Finding the correct elements for scraping a website - python

I am trying to scrape only certain articles from this main page. To be more specific, I am trying to scrape only articles from sub-page media and from sub-sub-pages Press releases; Governing Council decisions; Press conferences; Monetary policy accounts; Speeches; Interviews, and also just those which are in English.
I managed (based on some tutorials and other SE:overflow answers), to put together a code that scrapes completely everything from the website because my original idea was to scrape everything and then in data frame just clear the output later but the website includes so much that it always freezes after some time.
Getting the sub-links:
import requests
import re
from bs4 import BeautifulSoup
master_request = requests.get("https://www.ecb.europa.eu/")
base_url = "https://www.ecb.europa.eu"
master_soup = BeautifulSoup(master_request.content, 'html.parser')
master_atags = master_soup.find_all("a", href=True)
master_links = [ ]
sub_links = {}
for master_atag in master_atags:
master_href = master_atag.get('href')
master_href = base_url + master_href
print(master_href)
master_links.append(master_href)
sub_request = requests.get(master_href)
sub_soup = BeautifulSoup(sub_request.content, 'html.parser')
sub_atags = sub_soup.find_all("a", href=True)
sub_links[master_href] = []
for sub_atag in sub_atags:
sub_href = sub_atag.get('href')
sub_links[master_href].append(sub_href)
print("\t"+sub_href)
Some things I tried were to change the base link to sublinks - my idea was that maybe I can just do it separately for every sub-page and later just put the links together but that did not work).

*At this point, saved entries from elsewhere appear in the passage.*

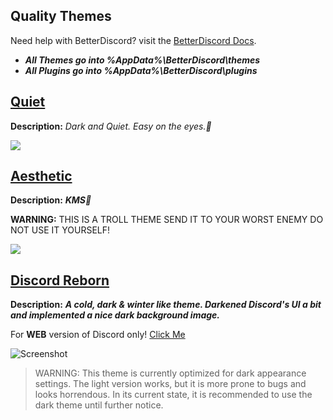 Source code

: ## Quality Themes
Need help with BetterDiscord? visit the <a href="https://betterdocs.net/">BetterDiscord Docs</a>.
* ***All **Themes** go into %AppData%\BetterDiscord\themes***
* ***All **Plugins** go into %AppData%\BetterDiscord\plugins***

## [Quiet](https://github.com/Chaotiic/Discord-Themes/blob/master/Themes/Quiet.theme.css)

**Description:** <i>Dark and Quiet. Easy on the eyes.🏻</i>

![](http://i.imgur.com/AzXK522.png)

## [Aesthetic](https://github.com/Chaotiic/Discord-Themes/blob/master/Themes/Aesthetic%20Discord.theme.css)

**Description:** ***KMS🏻***

**WARNING:** THIS IS A TROLL THEME SEND IT TO YOUR WORST ENEMY DO NOT USE IT YOURSELF!

![](https://a.pomf.cat/vvjkzd.png)

## [Discord Reborn](https://github.com/Chaotiic/Discord-Themes-and-Plugins/blob/master/Themes/Discord%20Reborn.theme.css)

**Description:** ***A cold, dark & winter like theme. Darkened Discord's UI a bit and implemented a nice dark background image.***

For **WEB** version of Discord only! [Click Me](https://userstyles.org/styles/125848/discord-reborn)

![Screenshot](https://a.pomf.cat/swuofs.jpg)

> WARNING: This theme is currently optimized for dark appearance settings. The light version works, but it is more prone to bugs and looks horrendous. In its current state, it is recommended to use the dark theme until further notice.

Other things that I tried was to replace the 17th line with the following;
sub_atags = sub_soup.find_all("a",{'class': ['doc-title']}, herf=True)
this seemed to partially solve my problem because even though it did not got only links from the sub-pages it at least ignored links that are not 'doc-title' which are all the links with text on the website but it was still too much and some links were not retrieved correctly.
I tried also tried the following:
for master_atag in master_atags:
master_href = master_atag.get('href')
for href in master_href:
master_href = [base_url + master_href if str(master_href).find(".en") in master_herf
print(master_href)
I thought that because all hrefs with English documents had .en somewhere in them this would only give me all links where .en occurs somewhere in the href but this code gives me syntax error for the print(master_href) which I dont understand because previously print(master_href) worked.
Next I want to extract the following information from sublinks. This part of code works when I test it for a single link, but I never had chance to try it on the above code since it wont finish running. Will this work once I manage to get the proper list of all links?
for links in sublinks:
resp = requests.get(sublinks)
soup = BeautifulSoup(resp.content, 'html5lib')
article = soup.find('article')
title = soup.find('title')
textdate = soup.find('h2')
paragraphs = article.find_all('p')
matches = re.findall('(\d{2}[\/ ](\d{2}|January|Jan|February|Feb|March|Mar|April|Apr|May|May|June|Jun|July|Jul|August|Aug|September|Sep|October|Oct|November|Nov|December|Dec)[\/ ]\d{2,4})', str(textdate))
for match in matches:
print(match[0])
datadate = match[0]
import pandas as pd
ecbdf = pd.DataFrame({"Article": [Article]; "Title": [title]: "Text": [paragraphs], "date": datadate})
Also going back to the scraping, since the first approach with beautiful soup did not worked for me I also tried to just approach the problem differently. The website has RSS feeds so I wanted to use the following code:
import feedparser
from pandas.io.json import json_normalize
import pandas as pd
import requests
rss_url='https://www.ecb.europa.eu/home/html/rss.en.html'
ecb_feed = feedparser.parse(rss_url)
df_ecb_feed=json_normalize(ecb_feed.entries)
df_ecb_fead.head()
Here I run into a problem of not being even able to find the RSS feed url in the first place. I tried the following: I viewed the source page and I tried to search for "RSS" and tried all urls that I could find this way but I always get empty dataframe.
I am a beginner to web-scraping and at this point I dont know how to proceed or how to approach this problem. In the end what I want to accomplish is to just collect all articles from the subpages with their titles, and dates and authors and put them into one dataframe.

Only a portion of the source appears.